▸ **What needs to be done**
Across all the entries below, how many lines mention the string "modal"? Respond with a single number.

┌────────

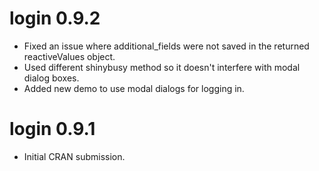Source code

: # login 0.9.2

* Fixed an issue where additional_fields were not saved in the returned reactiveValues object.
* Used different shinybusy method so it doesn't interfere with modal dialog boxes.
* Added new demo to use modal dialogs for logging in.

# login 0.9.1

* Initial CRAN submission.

└────────
┌────────

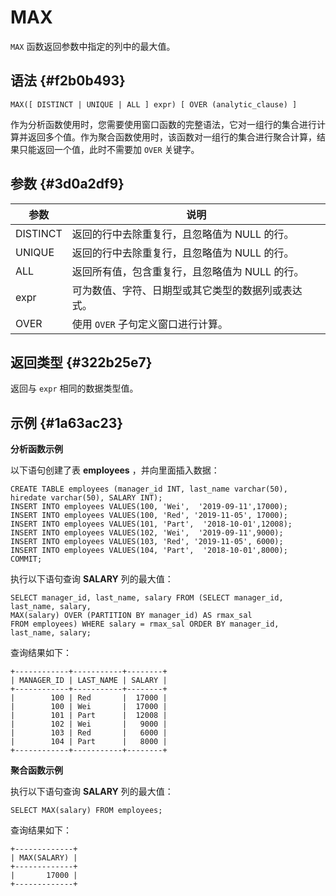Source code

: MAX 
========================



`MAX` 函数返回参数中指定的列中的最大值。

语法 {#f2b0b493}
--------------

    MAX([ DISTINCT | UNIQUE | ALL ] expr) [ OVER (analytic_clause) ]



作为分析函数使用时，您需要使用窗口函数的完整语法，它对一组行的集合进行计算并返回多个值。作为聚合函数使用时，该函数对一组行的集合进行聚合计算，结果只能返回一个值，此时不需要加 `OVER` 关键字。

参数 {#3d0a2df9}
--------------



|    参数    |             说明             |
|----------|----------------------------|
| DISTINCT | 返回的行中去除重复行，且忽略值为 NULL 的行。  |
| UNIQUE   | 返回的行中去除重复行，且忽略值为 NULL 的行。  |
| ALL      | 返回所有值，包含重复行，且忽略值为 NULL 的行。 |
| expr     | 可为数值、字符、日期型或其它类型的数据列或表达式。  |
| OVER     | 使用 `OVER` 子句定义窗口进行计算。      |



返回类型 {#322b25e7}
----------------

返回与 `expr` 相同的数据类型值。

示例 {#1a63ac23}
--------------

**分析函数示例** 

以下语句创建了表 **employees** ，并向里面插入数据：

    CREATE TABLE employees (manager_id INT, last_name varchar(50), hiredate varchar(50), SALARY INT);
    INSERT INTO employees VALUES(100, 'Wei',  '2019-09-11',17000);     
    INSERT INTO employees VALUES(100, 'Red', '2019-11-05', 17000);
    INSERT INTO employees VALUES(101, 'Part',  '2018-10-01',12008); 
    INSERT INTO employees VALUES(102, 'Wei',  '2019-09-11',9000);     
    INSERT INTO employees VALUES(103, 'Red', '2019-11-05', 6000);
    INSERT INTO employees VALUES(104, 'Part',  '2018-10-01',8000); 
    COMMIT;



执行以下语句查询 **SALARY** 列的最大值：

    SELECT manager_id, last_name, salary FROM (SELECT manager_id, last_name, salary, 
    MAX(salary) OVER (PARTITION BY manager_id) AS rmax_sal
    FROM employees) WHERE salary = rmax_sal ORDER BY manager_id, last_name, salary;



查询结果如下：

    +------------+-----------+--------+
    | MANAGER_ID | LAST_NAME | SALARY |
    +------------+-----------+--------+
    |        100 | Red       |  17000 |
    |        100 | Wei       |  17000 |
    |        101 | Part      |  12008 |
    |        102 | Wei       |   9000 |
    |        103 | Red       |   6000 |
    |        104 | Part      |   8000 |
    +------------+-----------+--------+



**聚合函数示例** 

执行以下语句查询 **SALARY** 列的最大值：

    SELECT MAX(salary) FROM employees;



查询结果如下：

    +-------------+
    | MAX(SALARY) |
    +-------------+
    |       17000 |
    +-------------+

└────────

▸ **Response to this exercise**
2